7th Director of the ILLC, Amsterdam
- In office 2016–2021
- Preceded by: Yde Venema
- Succeeded by: Robert Van Rooij

= Sonja Smets =

Belgian and Dutch logician and epistemologist

Sonja Smets is a Belgian and Dutch logician and epistemologist known for her work in belief revision and quantum logic. She is Professor of Logic and Epistemology at the University of Amsterdam, where she was the director of the Institute for Logic, Language and Computation
(2016-2021) and is affiliated with both the Faculty of Science and the Department of Philosophy. She also holds a visiting professor position at the University of Bergen in Norway.

==Education and career==

Smets (2022)

Smets earned her doctorate at the Vrije Universiteit Brussel in 2001, working there with physicist Diederik Aerts and psychologist Liane Gabora.
Her dissertation, jointly promoted by Aerts and by mathematician and philosopher Jean Paul Van Bendegem, was The Logic of Physical Properties in Static and Dynamic Perspective.

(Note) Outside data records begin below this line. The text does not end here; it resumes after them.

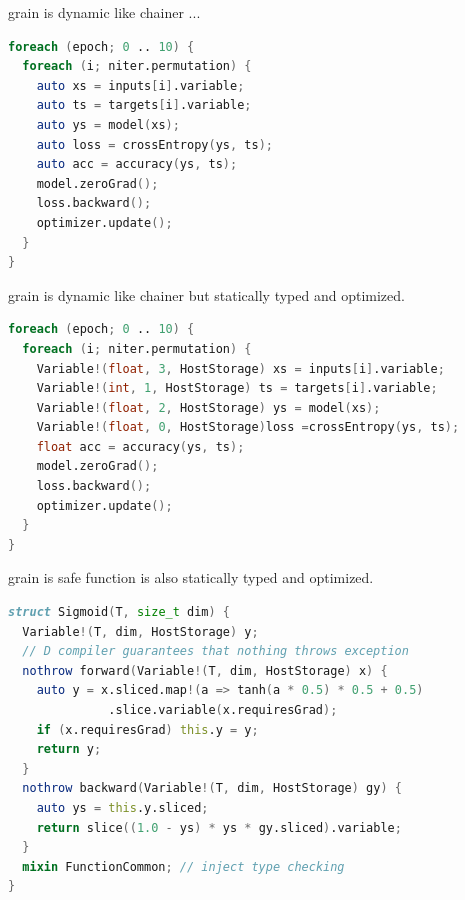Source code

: \documentclass[aspectratio=169,
  14pt,xcolor=dvipsnames,table,professional font,dvipdfmx]{beamer}
\begin{document}
\begin{frame}[fragile]{grain is \alert{dynamic}}
like chainer ...
  \begin{lstlisting}[language=D]
foreach (epoch; 0 .. 10) {
  foreach (i; niter.permutation) {
    auto xs = inputs[i].variable;
    auto ts = targets[i].variable;
    auto ys = model(xs);
    auto loss = crossEntropy(ys, ts);
    auto acc = accuracy(ys, ts);
    model.zeroGrad();
    loss.backward();
    optimizer.update();
  }
}\end{lstlisting}
\end{frame}

\begin{frame}[fragile]{grain is \alert{dynamic}}
like chainer \alert{but statically typed and optimized.}
  \begin{lstlisting}[language=D,basicstyle=\footnotesize\ttfamily]
foreach (epoch; 0 .. 10) {
  foreach (i; niter.permutation) {
    Variable!(float, 3, HostStorage) xs = inputs[i].variable;
    Variable!(int, 1, HostStorage) ts = targets[i].variable;
    Variable!(float, 2, HostStorage) ys = model(xs);
    Variable!(float, 0, HostStorage)loss =crossEntropy(ys, ts);
    float acc = accuracy(ys, ts);
    model.zeroGrad();
    loss.backward();
    optimizer.update();
  }
}\end{lstlisting}
\end{frame}

\begin{frame}[fragile]{grain is \alert{safe}}
  \alert{function} is also statically typed and optimized.
  \begin{lstlisting}[language=D,basicstyle=\footnotesize\ttfamily]
struct Sigmoid(T, size_t dim) {
  Variable!(T, dim, HostStorage) y;
  // D compiler guarantees that nothing throws exception
  nothrow forward(Variable!(T, dim, HostStorage) x) {
    auto y = x.sliced.map!(a => tanh(a * 0.5) * 0.5 + 0.5)
              .slice.variable(x.requiresGrad);
    if (x.requiresGrad) this.y = y;
    return y;
  }
  nothrow backward(Variable!(T, dim, HostStorage) gy) {
    auto ys = this.y.sliced;
    return slice((1.0 - ys) * ys * gy.sliced).variable;
  }
  mixin FunctionCommon; // inject type checking
}\end{lstlisting}
\end{frame}
\end{document}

She continued on at the Vrije Universiteit Brussel as a postdoctoral researcher and part-time lecturer until 2009. She was Rosalind Franklin Research Fellow and university lecturer at the University of Groningen from 2009 to 2012, and moved again to the University of Amsterdam in 2012, where she became Professor in Logic and Epistemology in 2016. From 2016 to 2021, she was the director of the Institute for Logic, Language and Computation. In 2019, she started a three-year part-time secondary appointment as a professor at the University of Bergen. Since 2020, she is the Vice President of the Association for Logic, Language and Information (FoLLI).

==Recognition==
In 2012 the International Quantum Structures Association gave Smets their Birkhoff–von Neumann Prize "for her studies on quantum structures and related epistemic semantics". In 2015 the International Szklarska Poreba Center for Experimental Philosophy & Pragmasemantics awarded her their Hermann Lotze Prize, recognizing her accomplishments in four areas: quantum cognition, quantum foundations, belief revision, and truth tracking. In 2019 she was elected to the Academia Europaea. In 2022 she was elected to the Royal Netherlands Academy of Arts and Sciences.